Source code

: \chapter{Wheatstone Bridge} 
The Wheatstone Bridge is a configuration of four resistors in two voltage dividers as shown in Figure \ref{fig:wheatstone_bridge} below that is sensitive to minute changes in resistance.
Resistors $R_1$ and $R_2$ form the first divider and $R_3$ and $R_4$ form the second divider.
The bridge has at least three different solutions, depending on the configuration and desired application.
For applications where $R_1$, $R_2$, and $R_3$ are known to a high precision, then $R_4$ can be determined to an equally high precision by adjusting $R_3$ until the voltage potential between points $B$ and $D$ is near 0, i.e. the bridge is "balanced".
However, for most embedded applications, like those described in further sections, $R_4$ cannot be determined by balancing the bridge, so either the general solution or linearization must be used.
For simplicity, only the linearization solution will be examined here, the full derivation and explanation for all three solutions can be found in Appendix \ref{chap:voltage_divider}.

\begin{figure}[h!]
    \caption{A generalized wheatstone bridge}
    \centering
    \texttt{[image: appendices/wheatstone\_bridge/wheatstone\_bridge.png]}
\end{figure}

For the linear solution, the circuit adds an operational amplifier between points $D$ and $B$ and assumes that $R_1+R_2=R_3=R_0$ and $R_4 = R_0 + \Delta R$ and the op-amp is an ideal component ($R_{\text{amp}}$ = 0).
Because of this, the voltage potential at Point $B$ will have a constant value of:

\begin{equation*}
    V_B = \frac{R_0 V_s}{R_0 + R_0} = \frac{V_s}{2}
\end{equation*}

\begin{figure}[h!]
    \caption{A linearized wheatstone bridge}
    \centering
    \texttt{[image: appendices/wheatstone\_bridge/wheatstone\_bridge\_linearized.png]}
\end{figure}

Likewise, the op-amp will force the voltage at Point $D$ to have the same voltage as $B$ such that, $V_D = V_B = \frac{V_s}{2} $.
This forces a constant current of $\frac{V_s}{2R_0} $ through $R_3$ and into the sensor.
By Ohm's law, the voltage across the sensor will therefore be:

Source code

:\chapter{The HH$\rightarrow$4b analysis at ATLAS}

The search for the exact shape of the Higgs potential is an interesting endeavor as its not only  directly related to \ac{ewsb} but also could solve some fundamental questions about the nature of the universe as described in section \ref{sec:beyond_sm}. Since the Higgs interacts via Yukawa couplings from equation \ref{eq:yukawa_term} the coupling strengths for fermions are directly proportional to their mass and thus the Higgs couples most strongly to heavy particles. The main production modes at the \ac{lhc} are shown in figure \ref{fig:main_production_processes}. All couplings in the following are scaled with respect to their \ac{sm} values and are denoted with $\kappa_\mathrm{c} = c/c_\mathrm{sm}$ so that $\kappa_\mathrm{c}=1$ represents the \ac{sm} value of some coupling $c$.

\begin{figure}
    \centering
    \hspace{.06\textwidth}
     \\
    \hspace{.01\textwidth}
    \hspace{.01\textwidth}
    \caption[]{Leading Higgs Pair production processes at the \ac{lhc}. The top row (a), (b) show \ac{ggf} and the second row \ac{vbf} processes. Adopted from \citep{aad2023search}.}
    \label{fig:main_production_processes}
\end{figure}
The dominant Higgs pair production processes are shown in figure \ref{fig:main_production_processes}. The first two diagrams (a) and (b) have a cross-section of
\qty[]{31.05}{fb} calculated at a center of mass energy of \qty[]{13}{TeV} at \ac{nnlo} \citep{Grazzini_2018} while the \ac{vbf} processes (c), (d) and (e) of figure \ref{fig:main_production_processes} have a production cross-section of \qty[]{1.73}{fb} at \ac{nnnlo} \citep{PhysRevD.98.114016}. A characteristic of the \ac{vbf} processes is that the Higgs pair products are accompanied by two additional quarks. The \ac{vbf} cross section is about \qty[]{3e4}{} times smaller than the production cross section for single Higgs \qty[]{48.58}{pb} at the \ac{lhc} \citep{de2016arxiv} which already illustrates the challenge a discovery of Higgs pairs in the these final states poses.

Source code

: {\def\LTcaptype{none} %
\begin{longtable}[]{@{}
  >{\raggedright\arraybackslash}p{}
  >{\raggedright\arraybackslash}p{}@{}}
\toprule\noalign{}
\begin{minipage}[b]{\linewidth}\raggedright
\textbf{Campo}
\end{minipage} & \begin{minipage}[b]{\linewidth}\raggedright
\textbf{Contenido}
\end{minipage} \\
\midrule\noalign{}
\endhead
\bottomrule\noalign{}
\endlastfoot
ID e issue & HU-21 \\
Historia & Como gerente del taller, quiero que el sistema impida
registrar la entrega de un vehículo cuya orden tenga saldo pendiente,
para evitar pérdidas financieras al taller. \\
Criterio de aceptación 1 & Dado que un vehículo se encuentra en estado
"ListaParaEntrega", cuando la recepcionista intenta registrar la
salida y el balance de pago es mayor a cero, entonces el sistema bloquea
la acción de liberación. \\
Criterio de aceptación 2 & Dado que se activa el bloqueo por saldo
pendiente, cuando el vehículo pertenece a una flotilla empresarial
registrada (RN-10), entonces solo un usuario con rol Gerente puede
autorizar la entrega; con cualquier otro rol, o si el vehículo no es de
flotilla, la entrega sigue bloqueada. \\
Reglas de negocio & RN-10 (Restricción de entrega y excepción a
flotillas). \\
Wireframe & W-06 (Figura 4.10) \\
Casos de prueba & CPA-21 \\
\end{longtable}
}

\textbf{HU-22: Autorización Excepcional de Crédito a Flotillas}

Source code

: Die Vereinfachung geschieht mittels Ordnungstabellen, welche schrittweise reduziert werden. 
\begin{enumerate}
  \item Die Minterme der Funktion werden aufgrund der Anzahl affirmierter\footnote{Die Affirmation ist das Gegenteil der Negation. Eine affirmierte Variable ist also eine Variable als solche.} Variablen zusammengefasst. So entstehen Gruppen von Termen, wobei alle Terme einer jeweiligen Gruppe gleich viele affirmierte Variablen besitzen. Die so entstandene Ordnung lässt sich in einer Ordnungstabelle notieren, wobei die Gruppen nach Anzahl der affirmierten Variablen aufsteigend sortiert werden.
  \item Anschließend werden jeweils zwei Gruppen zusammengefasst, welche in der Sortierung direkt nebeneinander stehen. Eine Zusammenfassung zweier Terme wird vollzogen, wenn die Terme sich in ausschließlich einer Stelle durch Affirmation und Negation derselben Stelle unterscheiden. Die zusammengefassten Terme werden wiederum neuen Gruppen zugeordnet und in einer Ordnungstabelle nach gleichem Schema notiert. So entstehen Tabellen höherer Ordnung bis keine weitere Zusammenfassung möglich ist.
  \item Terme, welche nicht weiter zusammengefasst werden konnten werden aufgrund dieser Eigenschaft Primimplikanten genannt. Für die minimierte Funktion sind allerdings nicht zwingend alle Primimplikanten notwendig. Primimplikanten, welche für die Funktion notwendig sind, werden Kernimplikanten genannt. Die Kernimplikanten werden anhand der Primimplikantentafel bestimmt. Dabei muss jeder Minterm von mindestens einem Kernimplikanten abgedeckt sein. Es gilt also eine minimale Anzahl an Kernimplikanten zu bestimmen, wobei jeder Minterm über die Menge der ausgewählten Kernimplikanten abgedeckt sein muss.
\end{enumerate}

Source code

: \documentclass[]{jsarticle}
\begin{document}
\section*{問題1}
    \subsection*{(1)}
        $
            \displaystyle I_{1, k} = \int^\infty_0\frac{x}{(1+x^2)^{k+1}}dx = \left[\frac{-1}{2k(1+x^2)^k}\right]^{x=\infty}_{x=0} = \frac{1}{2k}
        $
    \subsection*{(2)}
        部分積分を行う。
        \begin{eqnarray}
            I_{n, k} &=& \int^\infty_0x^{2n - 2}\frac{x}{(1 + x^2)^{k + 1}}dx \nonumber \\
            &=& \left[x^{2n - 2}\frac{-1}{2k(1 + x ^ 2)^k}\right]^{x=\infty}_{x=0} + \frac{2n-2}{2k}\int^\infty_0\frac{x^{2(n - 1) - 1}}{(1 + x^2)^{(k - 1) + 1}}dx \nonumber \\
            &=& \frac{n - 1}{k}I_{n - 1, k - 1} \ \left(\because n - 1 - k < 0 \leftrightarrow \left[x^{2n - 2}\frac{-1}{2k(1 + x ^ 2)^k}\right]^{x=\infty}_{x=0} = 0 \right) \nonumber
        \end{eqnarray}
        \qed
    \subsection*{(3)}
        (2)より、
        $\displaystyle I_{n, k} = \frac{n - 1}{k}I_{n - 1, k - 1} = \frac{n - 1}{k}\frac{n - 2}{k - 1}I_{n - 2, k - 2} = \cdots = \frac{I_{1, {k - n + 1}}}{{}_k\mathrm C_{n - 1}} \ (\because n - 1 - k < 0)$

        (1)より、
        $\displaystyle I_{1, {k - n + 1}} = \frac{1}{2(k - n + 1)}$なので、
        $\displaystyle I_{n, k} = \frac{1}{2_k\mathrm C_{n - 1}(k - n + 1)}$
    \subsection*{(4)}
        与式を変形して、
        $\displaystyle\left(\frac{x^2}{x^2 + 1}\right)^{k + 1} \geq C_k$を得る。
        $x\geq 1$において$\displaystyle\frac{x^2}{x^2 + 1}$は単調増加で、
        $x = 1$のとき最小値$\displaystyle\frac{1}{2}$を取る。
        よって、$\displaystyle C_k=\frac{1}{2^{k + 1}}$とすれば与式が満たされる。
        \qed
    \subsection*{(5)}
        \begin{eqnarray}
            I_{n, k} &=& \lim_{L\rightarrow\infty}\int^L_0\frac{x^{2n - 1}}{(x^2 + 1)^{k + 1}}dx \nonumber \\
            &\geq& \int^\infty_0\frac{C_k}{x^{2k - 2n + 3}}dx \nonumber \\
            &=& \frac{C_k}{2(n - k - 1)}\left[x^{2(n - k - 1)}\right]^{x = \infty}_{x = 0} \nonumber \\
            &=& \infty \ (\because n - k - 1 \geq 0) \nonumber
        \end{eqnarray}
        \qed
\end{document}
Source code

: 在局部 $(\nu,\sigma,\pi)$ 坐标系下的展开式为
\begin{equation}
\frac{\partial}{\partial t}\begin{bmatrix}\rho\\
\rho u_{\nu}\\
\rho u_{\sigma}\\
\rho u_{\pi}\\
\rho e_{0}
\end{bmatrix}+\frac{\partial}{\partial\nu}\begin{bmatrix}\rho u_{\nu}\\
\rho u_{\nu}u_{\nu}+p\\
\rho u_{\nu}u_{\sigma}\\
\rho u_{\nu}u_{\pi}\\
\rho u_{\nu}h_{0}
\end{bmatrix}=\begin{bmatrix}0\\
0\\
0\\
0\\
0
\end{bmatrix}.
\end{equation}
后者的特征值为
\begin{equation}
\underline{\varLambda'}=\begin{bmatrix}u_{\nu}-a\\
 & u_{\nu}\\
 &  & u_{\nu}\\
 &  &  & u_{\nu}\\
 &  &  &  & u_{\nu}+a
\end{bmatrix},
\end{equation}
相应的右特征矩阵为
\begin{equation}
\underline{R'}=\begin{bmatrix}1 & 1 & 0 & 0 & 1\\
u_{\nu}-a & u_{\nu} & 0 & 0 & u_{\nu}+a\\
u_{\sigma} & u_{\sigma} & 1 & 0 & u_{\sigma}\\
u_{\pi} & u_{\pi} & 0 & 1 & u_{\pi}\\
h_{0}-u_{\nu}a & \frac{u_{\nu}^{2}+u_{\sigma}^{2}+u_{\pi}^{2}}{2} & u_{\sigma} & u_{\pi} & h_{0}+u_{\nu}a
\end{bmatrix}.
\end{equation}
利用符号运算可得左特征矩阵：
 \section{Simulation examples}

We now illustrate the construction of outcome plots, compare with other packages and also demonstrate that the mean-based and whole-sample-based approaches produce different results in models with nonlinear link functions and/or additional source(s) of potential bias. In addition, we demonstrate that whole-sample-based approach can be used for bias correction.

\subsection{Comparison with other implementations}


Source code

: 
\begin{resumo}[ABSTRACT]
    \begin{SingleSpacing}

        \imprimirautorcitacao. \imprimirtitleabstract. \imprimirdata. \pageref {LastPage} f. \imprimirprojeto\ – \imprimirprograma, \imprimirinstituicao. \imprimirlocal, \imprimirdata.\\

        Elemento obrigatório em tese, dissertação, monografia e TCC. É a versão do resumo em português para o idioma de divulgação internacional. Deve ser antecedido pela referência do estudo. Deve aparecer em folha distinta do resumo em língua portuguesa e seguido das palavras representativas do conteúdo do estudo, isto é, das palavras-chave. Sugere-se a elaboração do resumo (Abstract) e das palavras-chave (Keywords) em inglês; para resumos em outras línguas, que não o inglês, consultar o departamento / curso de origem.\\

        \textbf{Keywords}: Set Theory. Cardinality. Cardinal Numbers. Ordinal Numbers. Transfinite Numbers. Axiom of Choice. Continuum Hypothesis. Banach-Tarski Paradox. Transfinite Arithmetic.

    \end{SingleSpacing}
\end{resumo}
══════════════════════════════
BRIEF - Report how many lines in the data include the string "underline", giving nothing but that number.

EXERCISE RESPONSE - 2